*What you will do:* Reproduce every line in the material below that holds "curl".

---------- Data shown ----------

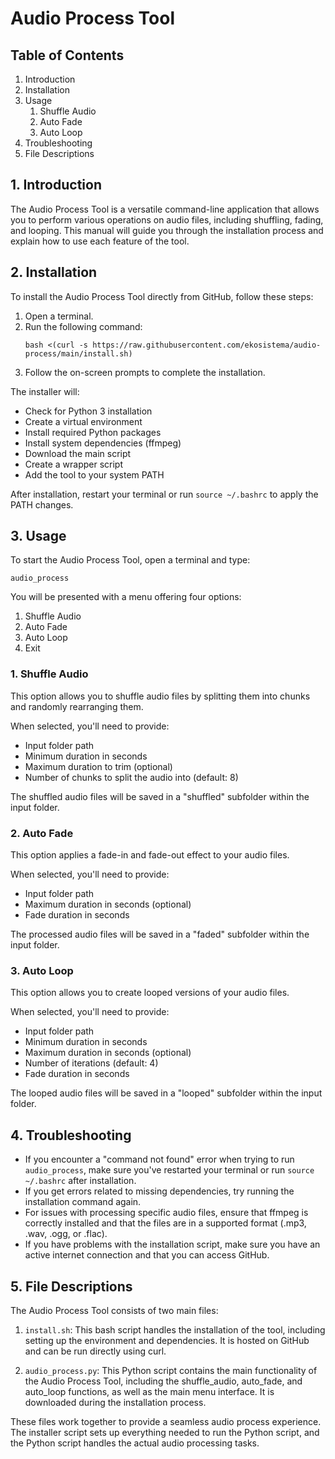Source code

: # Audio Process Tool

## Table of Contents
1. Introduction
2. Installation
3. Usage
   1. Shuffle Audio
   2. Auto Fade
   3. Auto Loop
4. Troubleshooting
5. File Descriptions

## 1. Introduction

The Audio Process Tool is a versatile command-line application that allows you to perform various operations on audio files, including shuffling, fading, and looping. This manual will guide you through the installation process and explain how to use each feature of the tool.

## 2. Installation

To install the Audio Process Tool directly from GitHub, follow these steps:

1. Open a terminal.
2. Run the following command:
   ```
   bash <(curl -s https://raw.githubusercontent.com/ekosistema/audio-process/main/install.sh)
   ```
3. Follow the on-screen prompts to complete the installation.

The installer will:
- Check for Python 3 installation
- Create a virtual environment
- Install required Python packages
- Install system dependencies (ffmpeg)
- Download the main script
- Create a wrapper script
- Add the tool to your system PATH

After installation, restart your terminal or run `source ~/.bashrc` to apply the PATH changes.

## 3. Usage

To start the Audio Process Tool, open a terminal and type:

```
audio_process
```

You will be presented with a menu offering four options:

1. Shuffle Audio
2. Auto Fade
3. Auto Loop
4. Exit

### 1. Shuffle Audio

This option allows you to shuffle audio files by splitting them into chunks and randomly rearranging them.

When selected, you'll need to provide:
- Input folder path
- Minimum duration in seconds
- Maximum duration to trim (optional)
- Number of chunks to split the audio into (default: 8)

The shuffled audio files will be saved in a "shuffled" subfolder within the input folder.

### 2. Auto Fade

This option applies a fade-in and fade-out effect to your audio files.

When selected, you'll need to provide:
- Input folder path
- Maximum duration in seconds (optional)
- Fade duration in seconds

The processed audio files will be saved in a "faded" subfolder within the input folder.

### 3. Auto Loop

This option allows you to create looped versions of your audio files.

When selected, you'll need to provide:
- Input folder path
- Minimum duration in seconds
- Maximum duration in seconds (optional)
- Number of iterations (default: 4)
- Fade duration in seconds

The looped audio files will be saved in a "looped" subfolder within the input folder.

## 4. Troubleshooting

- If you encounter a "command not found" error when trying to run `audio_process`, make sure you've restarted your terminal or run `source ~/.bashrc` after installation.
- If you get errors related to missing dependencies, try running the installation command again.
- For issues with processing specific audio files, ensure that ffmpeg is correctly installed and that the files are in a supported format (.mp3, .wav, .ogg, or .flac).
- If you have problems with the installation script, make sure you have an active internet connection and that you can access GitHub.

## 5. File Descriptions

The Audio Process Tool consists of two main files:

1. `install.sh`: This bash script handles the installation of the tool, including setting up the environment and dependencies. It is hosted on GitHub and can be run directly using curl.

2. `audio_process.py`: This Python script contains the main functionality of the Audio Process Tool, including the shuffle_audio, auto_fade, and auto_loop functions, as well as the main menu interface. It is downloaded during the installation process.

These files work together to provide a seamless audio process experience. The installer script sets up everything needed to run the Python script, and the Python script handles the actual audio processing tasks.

----------
---------- Data shown ----------

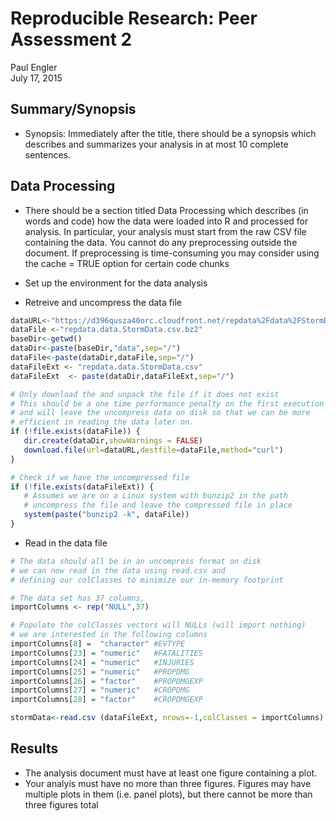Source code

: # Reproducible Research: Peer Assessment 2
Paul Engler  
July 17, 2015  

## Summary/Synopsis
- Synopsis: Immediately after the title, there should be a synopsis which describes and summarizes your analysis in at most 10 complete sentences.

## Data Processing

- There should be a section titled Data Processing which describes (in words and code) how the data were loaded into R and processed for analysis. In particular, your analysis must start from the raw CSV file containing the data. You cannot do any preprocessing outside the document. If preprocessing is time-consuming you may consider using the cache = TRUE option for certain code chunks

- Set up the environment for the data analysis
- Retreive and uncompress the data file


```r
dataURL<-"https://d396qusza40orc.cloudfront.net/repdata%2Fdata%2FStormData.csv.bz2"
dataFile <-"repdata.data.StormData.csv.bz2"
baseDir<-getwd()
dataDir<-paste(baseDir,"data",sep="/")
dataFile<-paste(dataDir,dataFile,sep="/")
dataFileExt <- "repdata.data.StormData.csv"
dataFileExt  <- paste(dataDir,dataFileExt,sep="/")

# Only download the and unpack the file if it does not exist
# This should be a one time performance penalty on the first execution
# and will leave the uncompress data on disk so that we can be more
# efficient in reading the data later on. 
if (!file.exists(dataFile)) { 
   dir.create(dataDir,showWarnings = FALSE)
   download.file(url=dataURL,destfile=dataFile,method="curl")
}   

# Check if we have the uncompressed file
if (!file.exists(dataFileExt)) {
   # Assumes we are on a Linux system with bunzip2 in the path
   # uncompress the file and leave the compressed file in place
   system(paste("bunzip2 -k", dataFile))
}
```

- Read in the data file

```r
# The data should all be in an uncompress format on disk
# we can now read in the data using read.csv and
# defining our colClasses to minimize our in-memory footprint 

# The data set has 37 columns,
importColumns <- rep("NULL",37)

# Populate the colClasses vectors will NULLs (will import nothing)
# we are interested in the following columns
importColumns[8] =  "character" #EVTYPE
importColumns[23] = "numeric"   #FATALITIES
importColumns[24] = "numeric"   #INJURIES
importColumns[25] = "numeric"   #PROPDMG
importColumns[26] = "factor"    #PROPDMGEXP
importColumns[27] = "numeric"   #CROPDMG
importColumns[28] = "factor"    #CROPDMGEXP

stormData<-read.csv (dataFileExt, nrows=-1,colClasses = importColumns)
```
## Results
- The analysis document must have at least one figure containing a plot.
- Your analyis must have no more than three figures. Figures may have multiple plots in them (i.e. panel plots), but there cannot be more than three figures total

----------

*Exercise output:*
   bash <(curl -s https://raw.githubusercontent.com/ekosistema/audio-process/main/install.sh)
1. `install.sh`: This bash script handles the installation of the tool, including setting up the environment and dependencies. It is hosted on GitHub and can be run directly using curl.
   download.file(url=dataURL,destfile=dataFile,method="curl")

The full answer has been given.